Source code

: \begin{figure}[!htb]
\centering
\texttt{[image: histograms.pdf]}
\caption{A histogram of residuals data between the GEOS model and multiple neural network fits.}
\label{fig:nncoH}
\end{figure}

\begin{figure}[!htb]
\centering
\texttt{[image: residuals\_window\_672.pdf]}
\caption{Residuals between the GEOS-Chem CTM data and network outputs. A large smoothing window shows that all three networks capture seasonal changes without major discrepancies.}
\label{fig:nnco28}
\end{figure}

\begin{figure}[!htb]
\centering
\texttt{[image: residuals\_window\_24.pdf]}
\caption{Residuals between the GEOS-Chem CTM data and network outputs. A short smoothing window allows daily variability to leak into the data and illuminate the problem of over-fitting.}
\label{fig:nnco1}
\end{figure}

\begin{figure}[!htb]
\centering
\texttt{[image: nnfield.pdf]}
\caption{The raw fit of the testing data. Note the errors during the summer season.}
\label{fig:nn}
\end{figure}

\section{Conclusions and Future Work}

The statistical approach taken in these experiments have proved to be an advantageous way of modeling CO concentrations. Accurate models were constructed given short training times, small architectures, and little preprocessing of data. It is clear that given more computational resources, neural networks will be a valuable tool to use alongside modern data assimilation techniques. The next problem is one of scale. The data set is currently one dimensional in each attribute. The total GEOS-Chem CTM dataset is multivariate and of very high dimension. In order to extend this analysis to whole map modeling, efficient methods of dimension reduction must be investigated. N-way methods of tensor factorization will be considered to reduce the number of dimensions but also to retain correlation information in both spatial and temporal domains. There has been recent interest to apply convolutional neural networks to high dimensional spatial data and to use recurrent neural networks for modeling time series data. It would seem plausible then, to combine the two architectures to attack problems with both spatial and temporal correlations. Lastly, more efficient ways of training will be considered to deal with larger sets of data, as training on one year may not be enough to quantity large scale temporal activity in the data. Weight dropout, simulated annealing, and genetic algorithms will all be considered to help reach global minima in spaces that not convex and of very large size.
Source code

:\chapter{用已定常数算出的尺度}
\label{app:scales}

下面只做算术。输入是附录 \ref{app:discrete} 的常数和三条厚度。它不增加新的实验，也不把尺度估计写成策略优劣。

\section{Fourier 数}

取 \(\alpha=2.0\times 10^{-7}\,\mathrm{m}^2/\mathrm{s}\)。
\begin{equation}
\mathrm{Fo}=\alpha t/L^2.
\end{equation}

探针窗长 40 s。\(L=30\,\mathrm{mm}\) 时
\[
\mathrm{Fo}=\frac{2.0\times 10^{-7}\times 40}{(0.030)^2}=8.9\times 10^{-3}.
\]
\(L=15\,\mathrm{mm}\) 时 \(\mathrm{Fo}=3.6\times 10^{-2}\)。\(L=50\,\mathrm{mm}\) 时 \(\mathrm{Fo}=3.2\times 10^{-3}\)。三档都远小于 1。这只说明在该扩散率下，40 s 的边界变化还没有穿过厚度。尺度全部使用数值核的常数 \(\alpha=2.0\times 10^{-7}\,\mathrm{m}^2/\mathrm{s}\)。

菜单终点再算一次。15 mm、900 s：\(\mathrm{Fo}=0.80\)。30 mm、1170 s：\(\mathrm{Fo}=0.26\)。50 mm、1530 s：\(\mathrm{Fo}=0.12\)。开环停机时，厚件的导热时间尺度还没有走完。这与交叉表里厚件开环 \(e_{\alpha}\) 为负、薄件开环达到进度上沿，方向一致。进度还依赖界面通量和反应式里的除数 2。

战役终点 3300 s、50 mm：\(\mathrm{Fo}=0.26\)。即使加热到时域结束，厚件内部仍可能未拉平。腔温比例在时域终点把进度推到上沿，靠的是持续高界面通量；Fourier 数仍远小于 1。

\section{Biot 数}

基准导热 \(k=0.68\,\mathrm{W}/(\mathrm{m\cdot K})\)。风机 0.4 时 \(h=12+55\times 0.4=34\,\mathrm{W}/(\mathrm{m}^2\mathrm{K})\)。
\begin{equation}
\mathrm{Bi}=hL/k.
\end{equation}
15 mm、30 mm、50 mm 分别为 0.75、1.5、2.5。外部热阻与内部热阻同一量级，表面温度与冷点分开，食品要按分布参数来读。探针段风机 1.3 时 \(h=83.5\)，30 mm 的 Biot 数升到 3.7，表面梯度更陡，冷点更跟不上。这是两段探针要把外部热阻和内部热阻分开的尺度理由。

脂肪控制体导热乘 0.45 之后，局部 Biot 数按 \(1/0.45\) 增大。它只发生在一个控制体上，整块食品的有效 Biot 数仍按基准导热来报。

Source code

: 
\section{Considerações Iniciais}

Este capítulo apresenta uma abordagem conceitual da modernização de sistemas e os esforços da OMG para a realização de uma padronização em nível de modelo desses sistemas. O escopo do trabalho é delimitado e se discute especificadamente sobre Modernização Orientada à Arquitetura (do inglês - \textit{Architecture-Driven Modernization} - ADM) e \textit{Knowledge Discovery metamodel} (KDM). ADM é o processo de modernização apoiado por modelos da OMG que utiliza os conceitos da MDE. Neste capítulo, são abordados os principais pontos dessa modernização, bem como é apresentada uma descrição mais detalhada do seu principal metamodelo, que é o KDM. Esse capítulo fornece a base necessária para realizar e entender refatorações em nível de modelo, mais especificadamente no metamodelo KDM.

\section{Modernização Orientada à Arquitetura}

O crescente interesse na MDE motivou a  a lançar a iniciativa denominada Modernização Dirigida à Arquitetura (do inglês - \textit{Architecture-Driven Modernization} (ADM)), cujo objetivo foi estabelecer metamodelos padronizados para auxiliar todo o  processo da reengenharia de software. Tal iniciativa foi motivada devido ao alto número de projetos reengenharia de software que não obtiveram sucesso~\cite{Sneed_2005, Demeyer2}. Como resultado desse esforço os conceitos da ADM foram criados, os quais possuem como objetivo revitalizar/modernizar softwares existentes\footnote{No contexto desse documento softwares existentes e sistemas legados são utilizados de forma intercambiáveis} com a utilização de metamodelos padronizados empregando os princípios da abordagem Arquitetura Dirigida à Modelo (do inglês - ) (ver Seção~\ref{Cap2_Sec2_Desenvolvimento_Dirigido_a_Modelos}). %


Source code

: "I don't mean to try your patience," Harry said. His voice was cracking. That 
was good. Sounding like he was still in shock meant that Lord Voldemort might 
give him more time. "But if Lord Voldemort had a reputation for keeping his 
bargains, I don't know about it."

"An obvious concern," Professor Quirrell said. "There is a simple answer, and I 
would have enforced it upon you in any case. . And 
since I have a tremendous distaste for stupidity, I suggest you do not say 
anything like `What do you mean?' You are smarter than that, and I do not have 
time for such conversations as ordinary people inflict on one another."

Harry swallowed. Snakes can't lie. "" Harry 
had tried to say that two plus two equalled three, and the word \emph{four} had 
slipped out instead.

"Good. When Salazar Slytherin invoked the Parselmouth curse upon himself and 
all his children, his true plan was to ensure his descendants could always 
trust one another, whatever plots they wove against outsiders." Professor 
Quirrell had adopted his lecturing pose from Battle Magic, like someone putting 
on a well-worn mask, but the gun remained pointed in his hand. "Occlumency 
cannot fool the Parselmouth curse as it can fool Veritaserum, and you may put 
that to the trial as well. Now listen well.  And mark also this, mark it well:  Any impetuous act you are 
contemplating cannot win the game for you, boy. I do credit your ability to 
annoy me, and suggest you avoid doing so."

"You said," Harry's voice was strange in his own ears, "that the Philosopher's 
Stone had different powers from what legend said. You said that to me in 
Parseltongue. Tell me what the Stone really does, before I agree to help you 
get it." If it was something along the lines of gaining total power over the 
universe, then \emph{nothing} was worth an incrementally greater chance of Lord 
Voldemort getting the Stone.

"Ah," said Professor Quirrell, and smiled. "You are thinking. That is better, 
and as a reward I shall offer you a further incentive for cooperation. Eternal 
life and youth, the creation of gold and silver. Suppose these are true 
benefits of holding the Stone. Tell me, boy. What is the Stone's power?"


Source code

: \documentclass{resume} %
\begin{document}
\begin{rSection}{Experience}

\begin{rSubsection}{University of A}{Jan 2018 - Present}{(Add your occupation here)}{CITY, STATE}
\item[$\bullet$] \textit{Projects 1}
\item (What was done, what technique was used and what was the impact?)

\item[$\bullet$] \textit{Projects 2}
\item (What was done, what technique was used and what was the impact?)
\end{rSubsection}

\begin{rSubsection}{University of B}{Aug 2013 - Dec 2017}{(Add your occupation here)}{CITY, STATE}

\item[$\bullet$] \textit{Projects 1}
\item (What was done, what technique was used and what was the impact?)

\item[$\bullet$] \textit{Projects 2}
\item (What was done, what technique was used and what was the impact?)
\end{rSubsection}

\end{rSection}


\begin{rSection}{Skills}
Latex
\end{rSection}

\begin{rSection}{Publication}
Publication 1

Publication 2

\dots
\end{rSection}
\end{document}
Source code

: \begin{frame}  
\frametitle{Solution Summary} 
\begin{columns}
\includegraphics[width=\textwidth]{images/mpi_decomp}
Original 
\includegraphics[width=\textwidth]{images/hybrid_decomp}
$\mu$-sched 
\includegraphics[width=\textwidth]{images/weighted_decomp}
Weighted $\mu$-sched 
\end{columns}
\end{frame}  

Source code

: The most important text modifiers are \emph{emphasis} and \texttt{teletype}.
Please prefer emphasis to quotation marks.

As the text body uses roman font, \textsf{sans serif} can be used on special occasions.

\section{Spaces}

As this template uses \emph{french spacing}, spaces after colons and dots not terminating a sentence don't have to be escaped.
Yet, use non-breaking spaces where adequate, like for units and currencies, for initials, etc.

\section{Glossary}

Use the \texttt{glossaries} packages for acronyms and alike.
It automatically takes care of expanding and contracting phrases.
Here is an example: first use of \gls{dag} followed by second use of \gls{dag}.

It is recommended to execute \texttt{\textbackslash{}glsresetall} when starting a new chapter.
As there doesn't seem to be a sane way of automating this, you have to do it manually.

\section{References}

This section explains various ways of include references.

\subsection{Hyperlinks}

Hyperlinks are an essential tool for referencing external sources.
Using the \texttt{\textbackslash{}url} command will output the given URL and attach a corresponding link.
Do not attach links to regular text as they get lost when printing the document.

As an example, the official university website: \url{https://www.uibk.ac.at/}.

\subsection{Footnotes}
+ + + + + + +
## Task goal
All lines above from the line with "15 mm、30 mm、50" through the line with "Este capítulo apresenta", both included, are to be set down exactly, with nothing else.

## Expected answer
15 mm、30 mm、50 mm 分别为 0.75、1.5、2.5。外部热阻与内部热阻同一量级，表面温度与冷点分开，食品要按分布参数来读。探针段风机 1.3 时 \(h=83.5\)，30 mm 的 Biot 数升到 3.7，表面梯度更陡，冷点更跟不上。这是两段探针要把外部热阻和内部热阻分开的尺度理由。

脂肪控制体导热乘 0.45 之后，局部 Biot 数按 \(1/0.45\) 增大。它只发生在一个控制体上，整块食品的有效 Biot 数仍按基准导热来报。

Source code

: 
\section{Considerações Iniciais}

Este capítulo apresenta uma abordagem conceitual da modernização de sistemas e os esforços da OMG para a realização de uma padronização em nível de modelo desses sistemas. O escopo do trabalho é delimitado e se discute especificadamente sobre Modernização Orientada à Arquitetura (do inglês - \textit{Architecture-Driven Modernization} - ADM) e \textit{Knowledge Discovery metamodel} (KDM). ADM é o processo de modernização apoiado por modelos da OMG que utiliza os conceitos da MDE. Neste capítulo, são abordados os principais pontos dessa modernização, bem como é apresentada uma descrição mais detalhada do seu principal metamodelo, que é o KDM. Esse capítulo fornece a base necessária para realizar e entender refatorações em nível de modelo, mais especificadamente no metamodelo KDM.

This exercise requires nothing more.